Much to his delight, Schiff’s subpoenas to the phone carriers resulted in their turning over nearly 4,000 pages of confidential records, in the process violating their customers’ rights to data privacy.
None of this has escaped the notice of the top gun at the FCC. Carr is proposing a $200 million fine against the phone carriers for failing to protect their customers who have a legitimate expectation of privacy.
The FCC commissioner, in reviewing the nearly 4,000 pages, had a very pointed question to ask as part of his investigative letter to the House Intelligence Committee (where Schiff serves as chairman). “Is Rep. Schiff continuing to issue secret subpoenas?” That translates to mean: Does the congressman plan to continue to run roughshod over the private lives of political opponents while employing abusive impeachment tactics?
Before the FCC stepped in, Schiff had already performed much of his cloak-and-dagger work targeting some of the president’s most ardent supporters. Schiff’s committee took additional clandestine measures in issuing the subpoenas, even slapping a gag order on Republican leaders.

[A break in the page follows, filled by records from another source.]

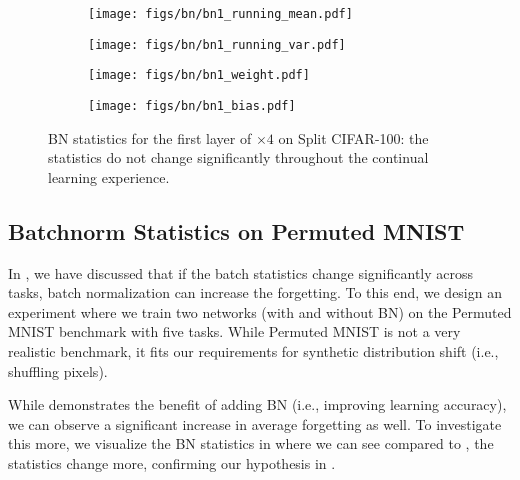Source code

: \begin{figure*}[h]
\centering
\begin{subfigure}{.45\textwidth}
      \centering
      \texttt{[image: figs/bn/bn1\_running\_mean.pdf]}
      \caption{}
      \label{fig:cifar-bn1-running-mean}
\end{subfigure}\hfill
\begin{subfigure}{.45\textwidth}
      \centering
      \texttt{[image: figs/bn/bn1\_running\_var.pdf]}
      \caption{}
      \label{fig:cifar-bn1-running-var}
\end{subfigure}\hfill
\begin{subfigure}{.45\textwidth}
      \centering
      \texttt{[image: figs/bn/bn1\_weight.pdf]}
      \caption{}
      \label{fig:cifar-bn1-weights}
\end{subfigure}\hfill
\begin{subfigure}{.45\textwidth}
      \centering
      \texttt{[image: figs/bn/bn1\_bias.pdf]}
      \caption{}
      \label{fig:cifar-bn1-bias}
\end{subfigure}
\caption{BN statistics for the first layer of \CNN$\times 4$ on Split CIFAR-100: the statistics do not change significantly throughout the continual learning experience.}
\label{fig:cifar-bn1}
\end{figure*}

\subsection{Batchnorm Statistics on Permuted MNIST}
\label{sec:appendix-bn-mnist}
In , we have discussed that if the batch statistics change significantly across tasks, batch normalization can increase the forgetting. To this end, we design an experiment where we train two  networks (with and without BN) on the Permuted MNIST benchmark\citep{DBLP:journals/corr/GoodfellowMDCB13} with five tasks. While Permuted MNIST is not a very realistic benchmark, it fits our requirements for synthetic distribution shift (i.e., shuffling pixels). 

While  demonstrates the benefit of adding BN (i.e., improving learning accuracy), we can observe a significant increase in average forgetting as well. To investigate this more, we visualize the BN statistics in  where we can see compared to , the statistics change more, confirming our hypothesis in .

Undoubtedly, those targeted by the congressman were blindsided by the process because they were deprived of their legal right to fight the surveillance requests. They included Rudy Giuliani, attorney for the president, Rep. Devin Nunes, ranking Republican on the Intelligence Committee, John Solomon, conservative journalist, and others.
As part of the FCC investigation, Carr dropped a major bombshell, which most likely won’t make the news cycle on CNN or other leftist outlets. Carr lambasted Schiff for “exceeding his authority” by publishing call records that lack “any apparent nexus to the Committee’s legitimate work.”
Some would argue this isn’t the first time Schiff has strayed from “legitimate work”. The congressman, now serving his 10th term in the House, has carved out a special role for himself as the “go to” Trump-hating politician devoting hundreds of hours to interviews with fawning reporters.
It can almost be argued that his audience is the media, filtering everything the public should hear. What more can a politician ask for?
Many of those fawning reporters interviewing Schiff about the impeachment proceedings were the very same talking heads who had heard the congressman impart an endless stream of salacious gossip and “credible” leaks to fuel the Russia-collusion hysteria.
The reporters lack of skepticism and unquestioning loyalty to the politician continues to greatly benefit the Democratic leader. He even gets a pass for his extensive history of fabrications -- bouncing from one partisan spectacle (Russia collusion) to another (impeachment proceedings). One must credit Schiff with manufacturing enough “credible” leaks from unnamed sources to keep the Russian-collusion narrative alive for an insufferable three years (no easy feat there).